Die Kinder in Deutschland sollten mithilfe des Lehrers erfahren, warum der geniale Schöpfer der deutschen Sprache, Martin Luther, gegen Ende seines Lebens immer fanatischer ein Judenfresser geworden ist. Und ich möchte, dass die Kinder lernen, was die viel jüngere Religion der Muslime bedeutet, was sie verbindet und was sie trennt von Juden, Protestanten und Katholiken. In der christlich-jüdischen Tradition steckt in den Urtexten genauso grauenhafte Barbarei wie im Islam, nicht etwa nur die mörderische Frauenfeindlichkeit. Der Hauptunterschied: Die Christen hatten Voltaire und Kant, die Juden Moses Mendelssohn. Toleranz kann nur aus Kenntnissen kommen. Die sanfte Gewalt der Vernunft muss den brutalen Glauben entblöden. Die Kinder sollen auf diese Weise Respekt entwickeln, sie sollen den menschlichen guten Kern würdigen können, der rational in jeder Religionsauffassung steckt. Diese humane Substanz aller Religionen müssen die jungen Leute kennen und anerkennen, schon damit sie im Streit der Welt Partei ergreifen können, wenn im Namen irgendeiner Religion radikale Machtmenschen fromm heucheln, frech lügen oder Andersdenkende unterdrücken, foltern und abschlachten.

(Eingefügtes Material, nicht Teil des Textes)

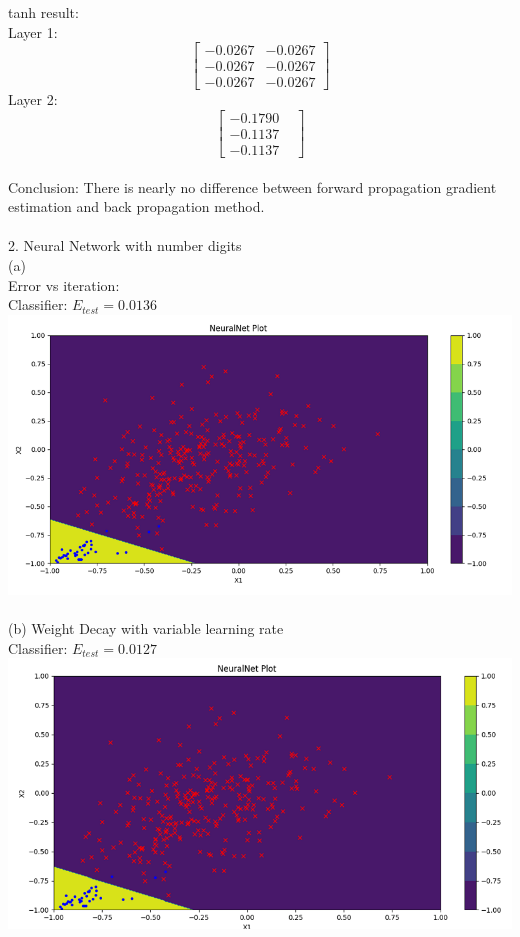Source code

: \documentclass[12pt]{article}
\begin{document}
tanh result:\\
Layer 1:\\
\[
\begin{bmatrix}
    -0.0267 & -0.0267 \\
    -0.0267 & -0.0267 \\
    -0.0267 & -0.0267
\end{bmatrix}
\]
Layer 2:\\
\[
\begin{bmatrix}
    -0.1790 &\\
    -0.1137 &\\
    -0.1137 &
\end{bmatrix}
\]\\
Conclusion: There is nearly no difference between forward propagation gradient estimation and back propagation method. \\\\
2. Neural Network with number digits\\
(a)\\
Error vs iteration:\\
Classifier: $E_{test}=0.0136$ \\
\includegraphics[scale=0.6]{images/nn1}\\\\
(b) Weight Decay with variable learning rate\\
Classifier: $E_{test}=0.0127$\\
\includegraphics[scale=0.6]{images/nn2}\\\\
\end{document}
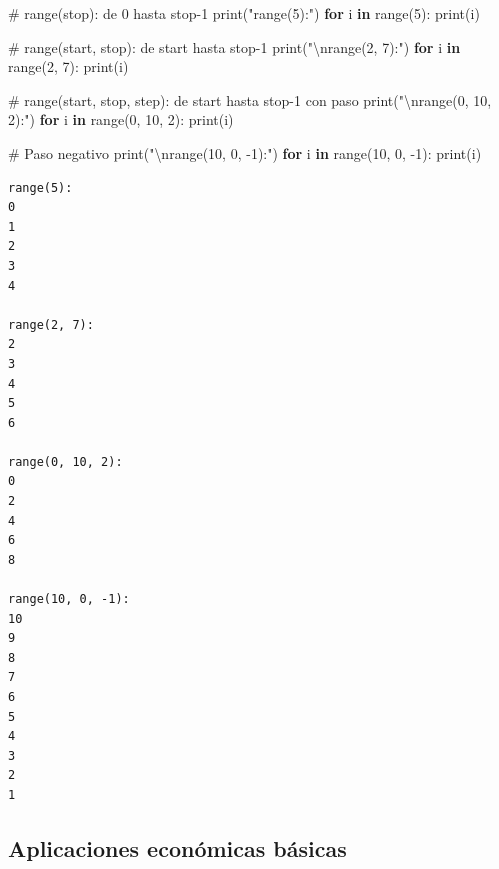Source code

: \documentclass[
  doc,
  floatsintext,
  longtable,
  a4paper,
  nolmodern,
  notxfonts,
  notimes,
  12pt,
  colorlinks=true,linkcolor=blue,citecolor=blue,urlcolor=blue]{apa7}
\newenvironment{Shaded}{\begin{snugshade}}{\end{snugshade}}
\newcommand{\BuiltInTok}[1]{\textcolor[rgb]{0.00,0.23,0.31}{#1}}
\newcommand{\CharTok}[1]{\textcolor[rgb]{0.13,0.47,0.30}{#1}}
\newcommand{\CommentTok}[1]{\textcolor[rgb]{0.37,0.37,0.37}{#1}}
\newcommand{\ControlFlowTok}[1]{\textcolor[rgb]{0.00,0.23,0.31}{\textbf{#1}}}
\newcommand{\DecValTok}[1]{\textcolor[rgb]{0.68,0.00,0.00}{#1}}
\newcommand{\KeywordTok}[1]{\textcolor[rgb]{0.00,0.23,0.31}{\textbf{#1}}}
\newcommand{\NormalTok}[1]{\textcolor[rgb]{0.00,0.23,0.31}{#1}}
\newcommand{\OperatorTok}[1]{\textcolor[rgb]{0.37,0.37,0.37}{#1}}
\newcommand{\StringTok}[1]{\textcolor[rgb]{0.13,0.47,0.30}{#1}}
\begin{document}
\begin{Shaded}
\begin{Highlighting}[]
\CommentTok{\# range(stop): de 0 hasta stop{-}1}
\BuiltInTok{print}\NormalTok{(}\StringTok{"range(5):"}\NormalTok{)}
\ControlFlowTok{for}\NormalTok{ i }\KeywordTok{in} \BuiltInTok{range}\NormalTok{(}\DecValTok{5}\NormalTok{):}
    \BuiltInTok{print}\NormalTok{(i)}

\CommentTok{\# range(start, stop): de start hasta stop{-}1}
\BuiltInTok{print}\NormalTok{(}\StringTok{"}\CharTok{\textbackslash{}n}\StringTok{range(2, 7):"}\NormalTok{)}
\ControlFlowTok{for}\NormalTok{ i }\KeywordTok{in} \BuiltInTok{range}\NormalTok{(}\DecValTok{2}\NormalTok{, }\DecValTok{7}\NormalTok{):}
    \BuiltInTok{print}\NormalTok{(i)}

\CommentTok{\# range(start, stop, step): de start hasta stop{-}1 con paso}
\BuiltInTok{print}\NormalTok{(}\StringTok{"}\CharTok{\textbackslash{}n}\StringTok{range(0, 10, 2):"}\NormalTok{)}
\ControlFlowTok{for}\NormalTok{ i }\KeywordTok{in} \BuiltInTok{range}\NormalTok{(}\DecValTok{0}\NormalTok{, }\DecValTok{10}\NormalTok{, }\DecValTok{2}\NormalTok{):}
    \BuiltInTok{print}\NormalTok{(i)}

\CommentTok{\# Paso negativo}
\BuiltInTok{print}\NormalTok{(}\StringTok{"}\CharTok{\textbackslash{}n}\StringTok{range(10, 0, {-}1):"}\NormalTok{)}
\ControlFlowTok{for}\NormalTok{ i }\KeywordTok{in} \BuiltInTok{range}\NormalTok{(}\DecValTok{10}\NormalTok{, }\DecValTok{0}\NormalTok{, }\OperatorTok{{-}}\DecValTok{1}\NormalTok{):}
    \BuiltInTok{print}\NormalTok{(i)}
\end{Highlighting}
\end{Shaded}

\begin{verbatim}
range(5):
0
1
2
3
4

range(2, 7):
2
3
4
5
6

range(0, 10, 2):
0
2
4
6
8

range(10, 0, -1):
10
9
8
7
6
5
4
3
2
1
\end{verbatim}

\subsection{Aplicaciones económicas
básicas}\label{aplicaciones-econuxf3micas-buxe1sicas}
\end{document}
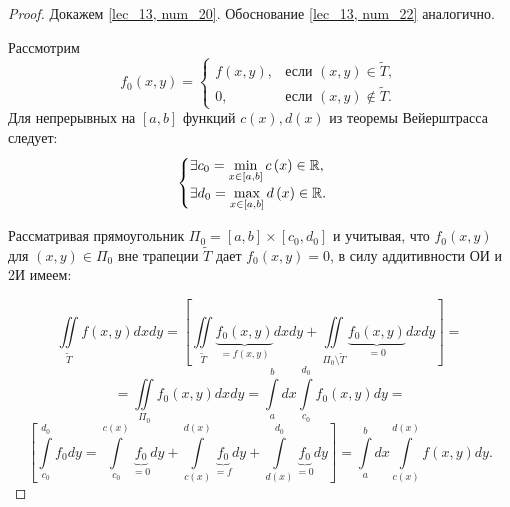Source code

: \documentclass[../../main.tex]{subfiles}
\begin{document}
\begin{proof}
	Докажем \eqref {lec_13, num_20}. Обоснование \eqref {lec_13, num_22}
	аналогично.
	
	Рассмотрим 
	\[ 
	f_0 \left( x, y \right) =  
	\begin{cases}
	f \left( x, y \right), &\text{если } \left( x, y \right)
	\in \widetilde{T}, \\
	0, &\text{если } \left( x, y \right)
	\notin \widetilde{T}.
	\end{cases}
	\]
	Для непрерывных на $ \left[ a, b \right] $ функций 
	$ c \left( x \right), d \left( x \right) $ из теоремы Вейерштрасса следует:
	\[\begin{cases}
	\exists c_0 = 
	\min\limits_{x \in \left[ a, b \right] } c \left( x \right) \in \mathbb{R}, \\
	\exists d_0 = \max\limits_{x \in \left[a, b \right] } d \left(x\right) \in \mathbb{R}.
	\end{cases}\]
	
	Рассматривая прямоугольник $\Pi_0 = \left[ a, b \right] \times 
	\left[ c_0, d_0 \right]  $ и учитывая, что $ f_0 \left( x, y \right) $ для 
	$ \left( x, y \right) \in \Pi_0 $ вне трапеции $\widetilde{T}$ дает
	$ f_0 \left( x, y \right) = 0 $, в силу аддитивности ОИ и 2И имеем:
	
	\[
	\iint\limits_{ \widetilde{T} } f \left( x, y \right) dx dy = \left[
	\iint\limits_{ \widetilde{T} } 
	\underbrace{f_0 \left( x, y \right)}_{= f \left( x, y \right)} dx dy
    +
	\iint\limits_{ \Pi_0 \setminus \widetilde{T} }
	\underbrace{f_0 \left( x, y \right)}_{= 0} dx dy
	\right] =
	\]
	\[
	= \iint\limits_{ \Pi_0} f_0 \left( x, y \right) dx dy = 
	\int\limits_a^b dx
	\int\limits_{c_0}^{d_0} f_0 \left( x, y \right) dy = 
	\]
	\[
	\left[ \int\limits_{c_0}^{d_0} f_0 dy =
	 \int\limits_{c_0} ^ {c \left( x \right) } 
	\underbrace{f_0}_{ = 0}  dy + 
	\int\limits_{c \left( x \right) } ^ {d \left( x \right) } 
	\underbrace{f_0}_{ = f} dy +
	 \int\limits_{d \left( x \right) } ^ {d_0} 
	\underbrace{f_0}_{ = 0} dy \right] = 
	\int\limits_a^b dx \int\limits_{c \left( x \right) } ^
	{d \left( x \right) } f \left( x, y \right) dy.
	\]
\end{proof}
\end{document}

Egal, in welcher Kultur sie erzogen werden, die Schüler sollen durchschauen können, dass jemand, der im Namen seiner Religion mordet, ein Mörder ist: auch gemessen an den Normen seiner eigenen Religion. Die Ethik ist der gemeinsame große Nenner aller moralischen Rechenarten. Also ist die momentane Streitfrage Ethikunterricht oder Religionsunterricht an Schulen irreführend, eine ideologische Scheinfrage. Und wenn ein Ethiklehrer genügend Witz und gute Laune hat, dann könnte er nach der systematischen Darstellung aller relevanten Religionen auch noch eine Stunde extra liefern: etwa die gescheiterte Religion des Kommunismus. Erst im real existierenden Sozialismus der DDR konnte ich begreifen, dass unser Kommunismusglaube das falsche Hoffen auf ein irdisches Paradies ist. Anders gesagt: Erst im kommunistischen Tierversuch an lebendigen Menschen konnten wir erkennen, dass die kindische Illusion einer Idylle des ewigen Friedens und die totalitäre Utopie einer Endlösung der sozialen Frage ein blutiger Irrweg ist.

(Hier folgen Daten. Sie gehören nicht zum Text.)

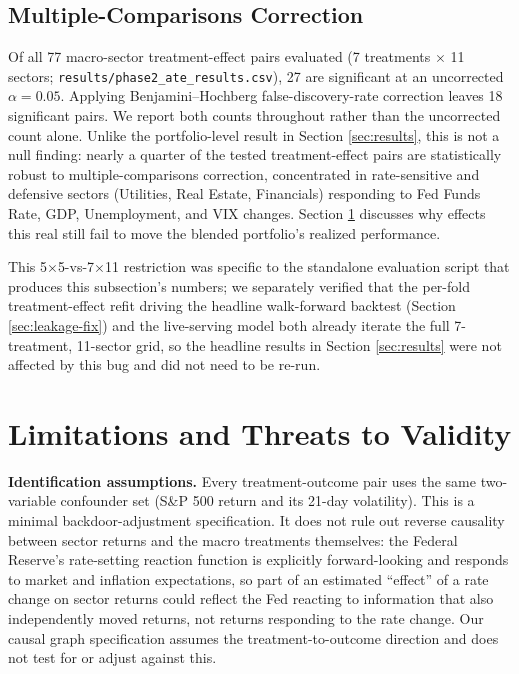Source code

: \documentclass[10pt,twocolumn]{article}
\begin{document}
\subsection{Multiple-Comparisons Correction}
Of all 77 macro-sector treatment-effect pairs evaluated (7 treatments
$\times$ 11 sectors; \texttt{results/phase2\_ate\_results.csv}), 27 are
significant at an uncorrected $\alpha=0.05$. Applying
Benjamini--Hochberg false-discovery-rate correction
\citep{benjamini1995controlling} leaves 18 significant pairs. We report
both counts throughout rather than the uncorrected count alone. Unlike
the portfolio-level result in Section \ref{sec:results}, this is not a
null finding: nearly a quarter of the tested treatment-effect pairs are
statistically robust to multiple-comparisons correction, concentrated in
rate-sensitive and defensive sectors (Utilities, Real Estate,
Financials) responding to Fed Funds Rate, GDP, Unemployment, and VIX
changes. Section \ref{sec:limitations} discusses why effects this real
still fail to move the blended portfolio's realized performance.

This 5$\times$5-vs-7$\times$11 restriction was specific to the standalone
evaluation script that produces this subsection's numbers; we separately
verified that the per-fold treatment-effect refit driving the headline
walk-forward backtest (Section \ref{sec:leakage-fix}) and the live-serving
model both already iterate the full 7-treatment, 11-sector grid, so the
headline results in Section \ref{sec:results} were not affected by this
bug and did not need to be re-run.

\section{Limitations and Threats to Validity}
\label{sec:limitations}

\textbf{Identification assumptions.} Every treatment-outcome pair uses
the same two-variable confounder set (S\&P 500 return and its 21-day
volatility). This is a minimal backdoor-adjustment specification. It
does not rule out reverse causality between sector returns and the
macro treatments themselves: the Federal Reserve's rate-setting reaction
function is explicitly forward-looking and responds to market and
inflation expectations, so part of an estimated ``effect'' of a rate
change on sector returns could reflect the Fed reacting to information
that also independently moved returns, not returns responding to the
rate change. Our causal graph specification assumes the treatment-to-outcome
direction and does not test for or adjust against this.
\end{document}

Ich selbst versuche, ohne irgendwelche religiösen Krücken zu laufen, sei es auf allen vieren oder hüpfend auf einem Bein. Also möchte ich, dass die Schüler auch meine atheistische Religion lernen: die europäische Tradition der Aufklärung, die Geschichte der Renaissance, die Tradition des Humanismus, die Philosophie der Vernunft und bei dieser guten Gelegenheit noch gewarnt werden vor den Tücken der Wissenschaftsgläubigkeit, die man ja auch als eine Art Religion loben oder skeptisch verspotten könnte. Es ist nicht einfach, diese komplizierten Zusammenhänge einfach genug in die Schüler einer Grundschule reinzulöffeln. Aber gute Pädagogen können das sehr wohl. Meine Mutter Emma ist der Beweis. Sie war eine Arbeiterin, wenig höhere Bildung, hatte aber genügend Lebensklugheit, besaß die Gedankenschärfe und Treffsicherheit in der Sprache. Sie hat mir den Kern all dieser Überlegungen schon vor meiner Schulzeit beigebracht: Lessings "Nathan der Weise" im Kinderformat. Und die starken Lehrer, die ich im Leben fand, haben mir dasselbe immer noch einmal komplexer eingefüttert.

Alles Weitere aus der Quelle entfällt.